Locate the line with "We estimate the" in the material. Copy that line and each one after it, through the last, exactly and with nothing else.
----------
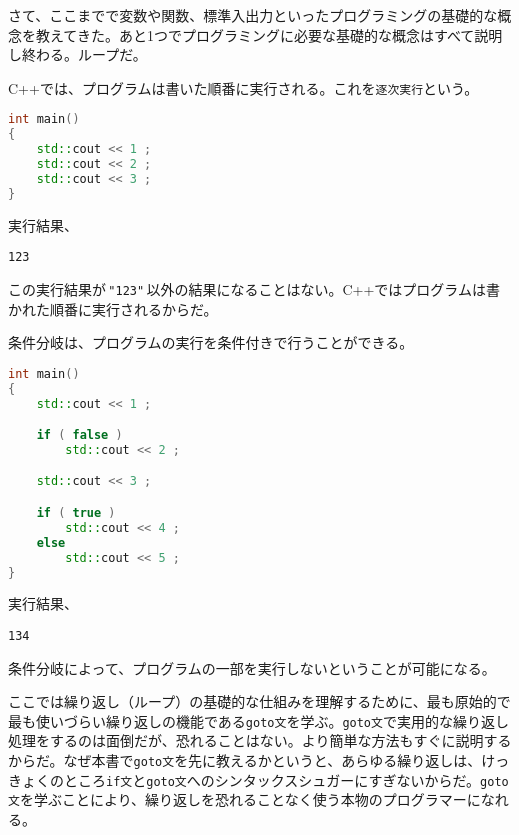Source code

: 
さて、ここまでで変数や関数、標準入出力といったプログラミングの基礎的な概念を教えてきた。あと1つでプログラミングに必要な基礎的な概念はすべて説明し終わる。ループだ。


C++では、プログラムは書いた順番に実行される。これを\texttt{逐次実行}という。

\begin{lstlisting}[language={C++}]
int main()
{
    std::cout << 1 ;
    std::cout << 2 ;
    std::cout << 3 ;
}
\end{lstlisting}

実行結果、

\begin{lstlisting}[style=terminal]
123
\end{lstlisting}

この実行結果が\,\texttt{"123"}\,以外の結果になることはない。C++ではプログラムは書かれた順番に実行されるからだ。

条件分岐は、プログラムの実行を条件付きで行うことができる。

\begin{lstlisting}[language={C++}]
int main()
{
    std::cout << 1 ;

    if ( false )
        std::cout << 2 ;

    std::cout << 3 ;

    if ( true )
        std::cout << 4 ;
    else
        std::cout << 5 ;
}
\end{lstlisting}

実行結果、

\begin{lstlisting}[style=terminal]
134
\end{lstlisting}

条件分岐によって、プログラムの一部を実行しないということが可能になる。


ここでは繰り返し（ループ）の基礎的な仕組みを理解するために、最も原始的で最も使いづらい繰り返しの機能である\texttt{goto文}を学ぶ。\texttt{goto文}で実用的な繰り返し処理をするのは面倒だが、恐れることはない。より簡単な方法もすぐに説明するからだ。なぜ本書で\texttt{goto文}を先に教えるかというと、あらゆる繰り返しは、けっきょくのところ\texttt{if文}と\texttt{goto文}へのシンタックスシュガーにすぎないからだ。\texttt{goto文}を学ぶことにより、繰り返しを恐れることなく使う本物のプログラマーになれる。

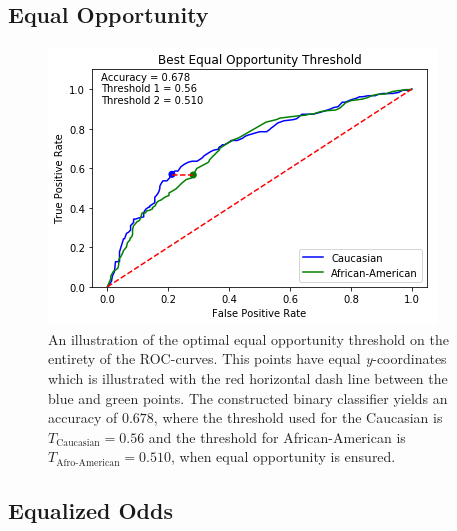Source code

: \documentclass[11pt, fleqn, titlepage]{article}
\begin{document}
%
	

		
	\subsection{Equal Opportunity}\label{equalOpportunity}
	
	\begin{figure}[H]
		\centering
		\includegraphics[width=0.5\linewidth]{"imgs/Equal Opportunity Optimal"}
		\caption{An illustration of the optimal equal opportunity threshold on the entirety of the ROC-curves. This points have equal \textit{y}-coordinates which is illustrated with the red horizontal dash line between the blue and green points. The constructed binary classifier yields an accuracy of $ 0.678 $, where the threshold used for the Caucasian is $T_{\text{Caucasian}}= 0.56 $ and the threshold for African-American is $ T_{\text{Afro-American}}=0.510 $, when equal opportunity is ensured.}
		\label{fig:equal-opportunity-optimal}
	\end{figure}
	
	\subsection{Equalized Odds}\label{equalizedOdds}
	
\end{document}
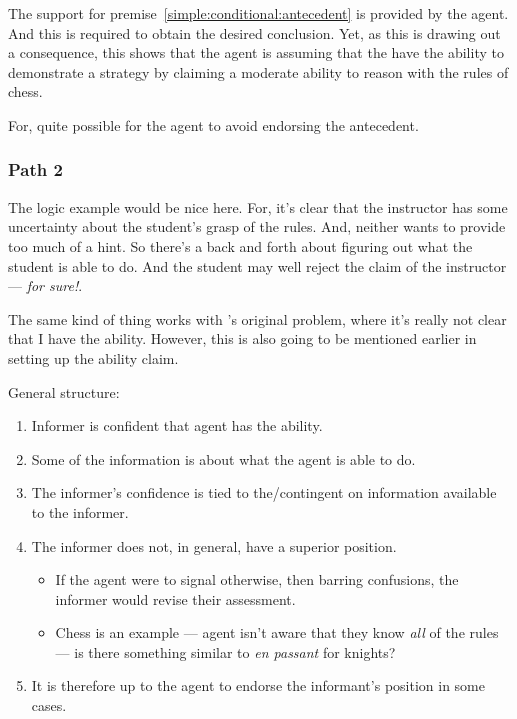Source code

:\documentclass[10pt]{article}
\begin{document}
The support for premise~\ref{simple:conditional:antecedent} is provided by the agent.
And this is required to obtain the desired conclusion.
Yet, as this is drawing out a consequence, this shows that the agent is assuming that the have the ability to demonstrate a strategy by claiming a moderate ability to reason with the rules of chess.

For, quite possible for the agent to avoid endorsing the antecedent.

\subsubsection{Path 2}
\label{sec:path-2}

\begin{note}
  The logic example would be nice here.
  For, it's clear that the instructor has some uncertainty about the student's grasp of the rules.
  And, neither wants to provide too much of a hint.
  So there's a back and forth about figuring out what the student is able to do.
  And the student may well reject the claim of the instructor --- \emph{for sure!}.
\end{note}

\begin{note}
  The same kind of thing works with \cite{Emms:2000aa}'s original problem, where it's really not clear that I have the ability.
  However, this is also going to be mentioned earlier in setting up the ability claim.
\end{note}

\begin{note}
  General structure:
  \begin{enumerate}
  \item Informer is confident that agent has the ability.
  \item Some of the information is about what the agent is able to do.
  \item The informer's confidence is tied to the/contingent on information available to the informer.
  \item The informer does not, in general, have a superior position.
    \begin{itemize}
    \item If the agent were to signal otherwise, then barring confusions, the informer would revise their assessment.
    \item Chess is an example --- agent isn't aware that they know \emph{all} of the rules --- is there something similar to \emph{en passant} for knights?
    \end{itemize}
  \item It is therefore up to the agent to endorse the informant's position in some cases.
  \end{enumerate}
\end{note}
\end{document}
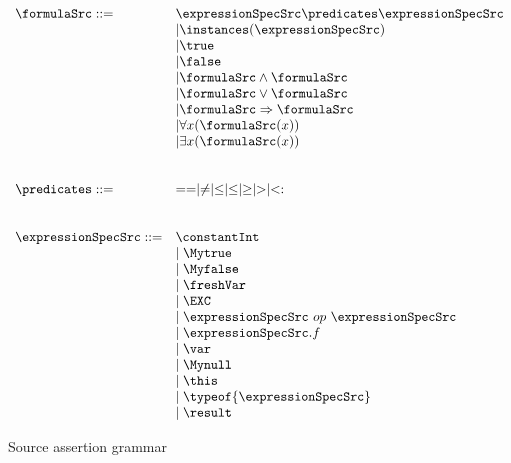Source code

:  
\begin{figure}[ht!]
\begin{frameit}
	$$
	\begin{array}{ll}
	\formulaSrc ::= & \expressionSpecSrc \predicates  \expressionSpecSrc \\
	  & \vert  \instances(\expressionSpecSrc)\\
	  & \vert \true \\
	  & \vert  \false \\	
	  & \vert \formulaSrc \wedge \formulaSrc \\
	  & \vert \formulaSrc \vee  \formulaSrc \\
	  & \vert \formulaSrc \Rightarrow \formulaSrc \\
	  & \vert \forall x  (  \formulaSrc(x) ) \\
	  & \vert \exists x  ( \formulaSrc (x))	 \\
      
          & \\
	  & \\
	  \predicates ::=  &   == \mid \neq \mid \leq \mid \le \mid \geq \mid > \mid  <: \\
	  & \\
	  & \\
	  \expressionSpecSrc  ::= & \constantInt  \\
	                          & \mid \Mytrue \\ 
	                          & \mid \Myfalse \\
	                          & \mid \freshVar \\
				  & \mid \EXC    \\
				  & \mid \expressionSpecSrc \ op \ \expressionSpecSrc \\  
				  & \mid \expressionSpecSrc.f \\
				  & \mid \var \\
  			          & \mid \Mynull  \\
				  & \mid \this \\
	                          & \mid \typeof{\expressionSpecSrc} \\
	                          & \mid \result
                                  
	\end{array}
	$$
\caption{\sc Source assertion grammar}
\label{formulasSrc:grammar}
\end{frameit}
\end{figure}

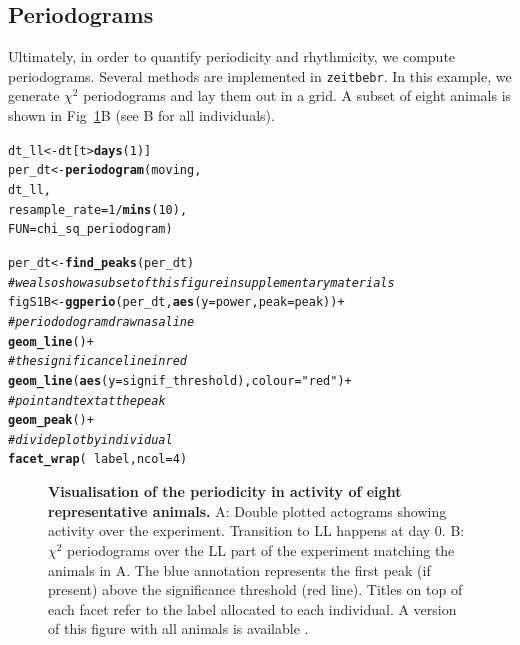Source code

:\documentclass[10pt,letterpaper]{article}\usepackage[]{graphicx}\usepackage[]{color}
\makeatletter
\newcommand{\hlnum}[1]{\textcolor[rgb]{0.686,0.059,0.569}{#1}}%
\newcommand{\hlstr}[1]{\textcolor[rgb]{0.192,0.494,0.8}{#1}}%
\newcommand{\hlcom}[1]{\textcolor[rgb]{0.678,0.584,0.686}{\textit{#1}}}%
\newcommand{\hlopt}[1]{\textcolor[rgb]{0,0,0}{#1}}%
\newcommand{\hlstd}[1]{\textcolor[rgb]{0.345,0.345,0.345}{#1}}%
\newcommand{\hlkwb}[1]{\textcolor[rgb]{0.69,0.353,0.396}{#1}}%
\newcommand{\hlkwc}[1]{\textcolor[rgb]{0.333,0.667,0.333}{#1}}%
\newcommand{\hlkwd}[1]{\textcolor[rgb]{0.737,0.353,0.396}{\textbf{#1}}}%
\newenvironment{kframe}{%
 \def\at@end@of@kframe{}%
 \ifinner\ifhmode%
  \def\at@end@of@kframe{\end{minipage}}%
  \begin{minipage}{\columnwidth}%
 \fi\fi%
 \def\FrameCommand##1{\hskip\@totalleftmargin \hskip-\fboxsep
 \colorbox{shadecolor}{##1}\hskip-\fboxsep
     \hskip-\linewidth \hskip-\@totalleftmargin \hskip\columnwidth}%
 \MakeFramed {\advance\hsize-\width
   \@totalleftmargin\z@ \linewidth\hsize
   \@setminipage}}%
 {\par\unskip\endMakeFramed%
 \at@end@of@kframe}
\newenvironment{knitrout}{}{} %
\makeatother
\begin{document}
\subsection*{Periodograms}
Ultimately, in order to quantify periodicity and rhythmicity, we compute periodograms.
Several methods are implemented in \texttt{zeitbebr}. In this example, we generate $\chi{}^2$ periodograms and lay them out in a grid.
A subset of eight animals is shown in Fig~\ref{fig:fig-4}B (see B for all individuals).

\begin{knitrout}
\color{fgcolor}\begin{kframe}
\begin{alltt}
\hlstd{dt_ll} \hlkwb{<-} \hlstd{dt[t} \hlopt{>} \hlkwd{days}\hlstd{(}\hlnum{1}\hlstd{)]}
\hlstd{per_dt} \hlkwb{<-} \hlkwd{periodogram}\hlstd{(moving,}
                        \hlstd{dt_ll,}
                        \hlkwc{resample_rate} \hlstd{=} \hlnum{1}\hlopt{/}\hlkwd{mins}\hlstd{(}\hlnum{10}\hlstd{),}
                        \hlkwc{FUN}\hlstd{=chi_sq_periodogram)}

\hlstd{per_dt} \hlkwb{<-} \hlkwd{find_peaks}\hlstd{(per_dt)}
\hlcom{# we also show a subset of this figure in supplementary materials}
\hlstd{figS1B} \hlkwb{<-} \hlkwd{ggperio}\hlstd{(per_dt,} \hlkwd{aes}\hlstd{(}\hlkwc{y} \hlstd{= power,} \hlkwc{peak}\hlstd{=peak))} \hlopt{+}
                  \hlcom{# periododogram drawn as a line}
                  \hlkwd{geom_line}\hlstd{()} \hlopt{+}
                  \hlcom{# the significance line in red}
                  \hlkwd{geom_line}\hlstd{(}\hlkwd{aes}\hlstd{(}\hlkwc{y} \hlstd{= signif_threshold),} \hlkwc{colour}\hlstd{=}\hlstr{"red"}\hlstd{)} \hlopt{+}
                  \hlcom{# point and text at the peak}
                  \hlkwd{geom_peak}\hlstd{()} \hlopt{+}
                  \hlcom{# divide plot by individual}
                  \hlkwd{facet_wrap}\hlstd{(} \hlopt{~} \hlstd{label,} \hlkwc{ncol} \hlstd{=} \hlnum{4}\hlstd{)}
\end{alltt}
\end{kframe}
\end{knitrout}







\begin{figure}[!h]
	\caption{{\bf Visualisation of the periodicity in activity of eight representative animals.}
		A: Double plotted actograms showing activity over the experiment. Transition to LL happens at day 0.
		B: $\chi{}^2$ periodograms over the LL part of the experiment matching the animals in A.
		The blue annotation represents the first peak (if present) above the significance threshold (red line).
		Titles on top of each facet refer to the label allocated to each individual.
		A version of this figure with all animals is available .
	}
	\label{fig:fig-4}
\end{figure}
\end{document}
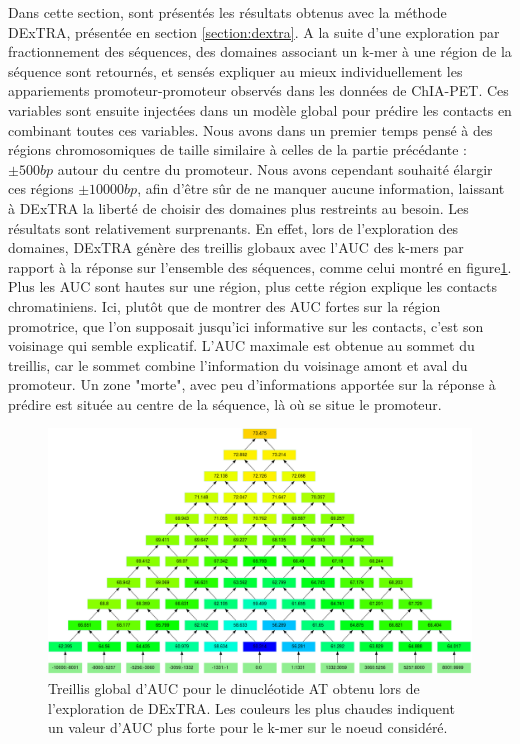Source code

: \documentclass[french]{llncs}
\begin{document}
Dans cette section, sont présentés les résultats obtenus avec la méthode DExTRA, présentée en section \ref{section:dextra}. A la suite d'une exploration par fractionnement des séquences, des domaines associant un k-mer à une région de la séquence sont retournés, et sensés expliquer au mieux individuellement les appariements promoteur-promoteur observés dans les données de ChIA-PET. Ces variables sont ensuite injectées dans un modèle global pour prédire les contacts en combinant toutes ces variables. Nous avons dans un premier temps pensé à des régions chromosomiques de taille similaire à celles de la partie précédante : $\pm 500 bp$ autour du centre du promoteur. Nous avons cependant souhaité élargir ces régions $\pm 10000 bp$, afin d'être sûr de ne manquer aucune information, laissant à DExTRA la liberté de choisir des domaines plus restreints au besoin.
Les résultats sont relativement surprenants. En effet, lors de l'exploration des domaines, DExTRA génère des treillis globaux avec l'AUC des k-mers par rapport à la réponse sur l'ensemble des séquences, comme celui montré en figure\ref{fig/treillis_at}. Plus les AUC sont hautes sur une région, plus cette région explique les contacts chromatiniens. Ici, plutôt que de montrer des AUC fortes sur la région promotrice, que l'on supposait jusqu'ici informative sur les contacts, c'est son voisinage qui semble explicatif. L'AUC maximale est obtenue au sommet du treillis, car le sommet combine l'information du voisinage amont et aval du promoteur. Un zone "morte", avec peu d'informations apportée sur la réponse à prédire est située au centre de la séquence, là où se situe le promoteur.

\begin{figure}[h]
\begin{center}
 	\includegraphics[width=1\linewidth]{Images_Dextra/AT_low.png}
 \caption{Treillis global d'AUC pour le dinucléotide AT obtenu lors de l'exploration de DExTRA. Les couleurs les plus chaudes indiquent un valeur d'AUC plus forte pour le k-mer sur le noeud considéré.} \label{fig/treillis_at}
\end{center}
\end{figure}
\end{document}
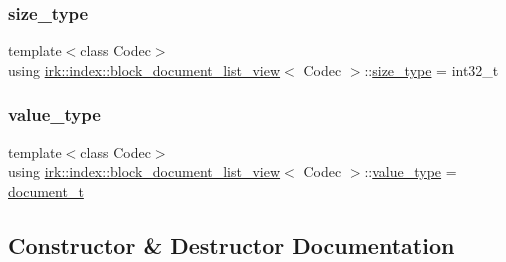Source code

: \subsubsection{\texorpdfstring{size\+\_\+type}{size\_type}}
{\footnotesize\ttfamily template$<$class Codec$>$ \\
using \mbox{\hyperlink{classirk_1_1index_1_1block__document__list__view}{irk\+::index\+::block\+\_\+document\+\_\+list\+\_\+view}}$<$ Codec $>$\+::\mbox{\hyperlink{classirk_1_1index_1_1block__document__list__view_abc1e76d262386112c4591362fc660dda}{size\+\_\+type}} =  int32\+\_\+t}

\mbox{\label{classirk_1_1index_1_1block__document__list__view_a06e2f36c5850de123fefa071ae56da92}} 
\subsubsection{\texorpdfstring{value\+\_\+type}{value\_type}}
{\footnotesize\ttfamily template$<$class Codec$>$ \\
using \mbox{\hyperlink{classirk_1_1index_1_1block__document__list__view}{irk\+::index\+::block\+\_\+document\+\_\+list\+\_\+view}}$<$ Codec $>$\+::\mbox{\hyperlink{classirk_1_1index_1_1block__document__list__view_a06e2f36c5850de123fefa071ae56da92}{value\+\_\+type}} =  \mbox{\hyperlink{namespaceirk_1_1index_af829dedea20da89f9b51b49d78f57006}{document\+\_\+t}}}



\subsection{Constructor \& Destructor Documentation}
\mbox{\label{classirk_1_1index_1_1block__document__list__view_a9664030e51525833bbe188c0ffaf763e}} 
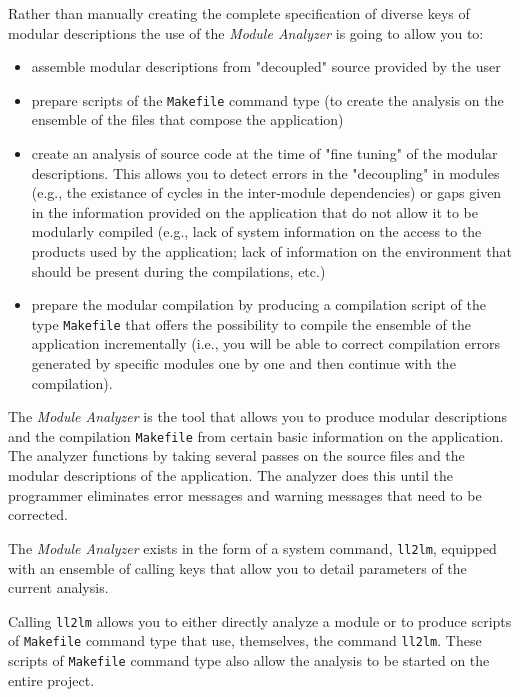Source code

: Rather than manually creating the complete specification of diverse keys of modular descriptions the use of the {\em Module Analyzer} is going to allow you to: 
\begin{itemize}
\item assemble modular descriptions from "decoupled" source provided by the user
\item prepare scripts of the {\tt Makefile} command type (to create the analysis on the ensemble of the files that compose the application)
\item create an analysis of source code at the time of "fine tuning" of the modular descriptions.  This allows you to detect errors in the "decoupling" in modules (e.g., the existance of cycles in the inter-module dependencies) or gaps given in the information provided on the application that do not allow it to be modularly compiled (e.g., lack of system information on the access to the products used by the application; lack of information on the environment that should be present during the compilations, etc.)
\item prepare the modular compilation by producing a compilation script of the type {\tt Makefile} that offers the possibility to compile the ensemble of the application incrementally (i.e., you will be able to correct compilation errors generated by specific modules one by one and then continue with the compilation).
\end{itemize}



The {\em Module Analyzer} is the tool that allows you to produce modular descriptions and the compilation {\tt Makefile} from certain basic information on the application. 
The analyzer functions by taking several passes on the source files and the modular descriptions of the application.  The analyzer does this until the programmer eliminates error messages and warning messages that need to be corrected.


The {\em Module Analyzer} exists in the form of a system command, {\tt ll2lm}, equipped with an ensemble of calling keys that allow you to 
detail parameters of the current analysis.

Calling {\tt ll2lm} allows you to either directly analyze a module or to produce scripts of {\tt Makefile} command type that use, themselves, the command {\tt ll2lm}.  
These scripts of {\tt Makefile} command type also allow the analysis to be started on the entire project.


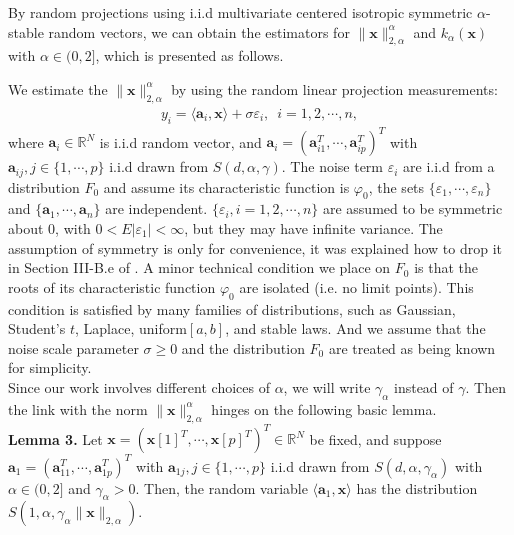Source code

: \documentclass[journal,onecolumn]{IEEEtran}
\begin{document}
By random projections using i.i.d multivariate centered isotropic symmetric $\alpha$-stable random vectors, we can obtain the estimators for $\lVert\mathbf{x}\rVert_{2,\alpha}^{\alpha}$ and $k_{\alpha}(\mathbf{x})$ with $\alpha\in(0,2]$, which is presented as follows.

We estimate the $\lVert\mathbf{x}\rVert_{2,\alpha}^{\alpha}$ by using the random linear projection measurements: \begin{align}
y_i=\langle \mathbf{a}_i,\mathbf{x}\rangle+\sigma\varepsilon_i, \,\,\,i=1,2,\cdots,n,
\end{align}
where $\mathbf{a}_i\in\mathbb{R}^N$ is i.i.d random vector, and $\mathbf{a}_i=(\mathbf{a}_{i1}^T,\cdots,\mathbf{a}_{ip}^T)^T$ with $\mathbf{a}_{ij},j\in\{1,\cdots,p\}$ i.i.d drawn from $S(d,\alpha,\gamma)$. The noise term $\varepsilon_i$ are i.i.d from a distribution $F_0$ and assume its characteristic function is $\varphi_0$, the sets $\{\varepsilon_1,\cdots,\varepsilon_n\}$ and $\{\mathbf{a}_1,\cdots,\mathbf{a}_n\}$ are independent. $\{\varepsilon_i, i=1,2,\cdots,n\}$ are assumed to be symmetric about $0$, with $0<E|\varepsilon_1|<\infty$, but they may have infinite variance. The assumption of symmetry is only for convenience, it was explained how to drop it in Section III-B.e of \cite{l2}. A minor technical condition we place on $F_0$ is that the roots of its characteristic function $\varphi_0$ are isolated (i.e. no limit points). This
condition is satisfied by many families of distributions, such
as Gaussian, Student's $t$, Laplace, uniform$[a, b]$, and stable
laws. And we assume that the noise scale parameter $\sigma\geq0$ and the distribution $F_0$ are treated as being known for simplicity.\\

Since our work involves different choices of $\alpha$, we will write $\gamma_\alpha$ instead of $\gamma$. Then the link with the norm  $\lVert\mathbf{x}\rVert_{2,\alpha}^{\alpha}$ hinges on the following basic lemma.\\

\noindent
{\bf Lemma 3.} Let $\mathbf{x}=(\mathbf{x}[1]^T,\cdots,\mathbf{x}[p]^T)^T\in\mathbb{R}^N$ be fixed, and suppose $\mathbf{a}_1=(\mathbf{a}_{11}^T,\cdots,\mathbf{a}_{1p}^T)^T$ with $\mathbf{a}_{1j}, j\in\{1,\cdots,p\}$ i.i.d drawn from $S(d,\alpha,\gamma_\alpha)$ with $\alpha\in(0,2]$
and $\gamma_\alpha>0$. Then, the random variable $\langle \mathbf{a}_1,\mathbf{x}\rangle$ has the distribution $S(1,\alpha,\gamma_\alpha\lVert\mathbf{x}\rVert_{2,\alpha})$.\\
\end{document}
----------
*Reply*
We estimate the $\lVert\mathbf{x}\rVert_{2,\alpha}^{\alpha}$ by using the random linear projection measurements: \begin{align}
y_i=\langle \mathbf{a}_i,\mathbf{x}\rangle+\sigma\varepsilon_i, \,\,\,i=1,2,\cdots,n,
\end{align}
where $\mathbf{a}_i\in\mathbb{R}^N$ is i.i.d random vector, and $\mathbf{a}_i=(\mathbf{a}_{i1}^T,\cdots,\mathbf{a}_{ip}^T)^T$ with $\mathbf{a}_{ij},j\in\{1,\cdots,p\}$ i.i.d drawn from $S(d,\alpha,\gamma)$. The noise term $\varepsilon_i$ are i.i.d from a distribution $F_0$ and assume its characteristic function is $\varphi_0$, the sets $\{\varepsilon_1,\cdots,\varepsilon_n\}$ and $\{\mathbf{a}_1,\cdots,\mathbf{a}_n\}$ are independent. $\{\varepsilon_i, i=1,2,\cdots,n\}$ are assumed to be symmetric about $0$, with $0<E|\varepsilon_1|<\infty$, but they may have infinite variance. The assumption of symmetry is only for convenience, it was explained how to drop it in Section III-B.e of \cite{l2}. A minor technical condition we place on $F_0$ is that the roots of its characteristic function $\varphi_0$ are isolated (i.e. no limit points). This
condition is satisfied by many families of distributions, such
as Gaussian, Student's $t$, Laplace, uniform$[a, b]$, and stable
laws. And we assume that the noise scale parameter $\sigma\geq0$ and the distribution $F_0$ are treated as being known for simplicity.\\

Since our work involves different choices of $\alpha$, we will write $\gamma_\alpha$ instead of $\gamma$. Then the link with the norm  $\lVert\mathbf{x}\rVert_{2,\alpha}^{\alpha}$ hinges on the following basic lemma.\\

\noindent
{\bf Lemma 3.} Let $\mathbf{x}=(\mathbf{x}[1]^T,\cdots,\mathbf{x}[p]^T)^T\in\mathbb{R}^N$ be fixed, and suppose $\mathbf{a}_1=(\mathbf{a}_{11}^T,\cdots,\mathbf{a}_{1p}^T)^T$ with $\mathbf{a}_{1j}, j\in\{1,\cdots,p\}$ i.i.d drawn from $S(d,\alpha,\gamma_\alpha)$ with $\alpha\in(0,2]$
and $\gamma_\alpha>0$. Then, the random variable $\langle \mathbf{a}_1,\mathbf{x}\rangle$ has the distribution $S(1,\alpha,\gamma_\alpha\lVert\mathbf{x}\rVert_{2,\alpha})$.\\
\end{document}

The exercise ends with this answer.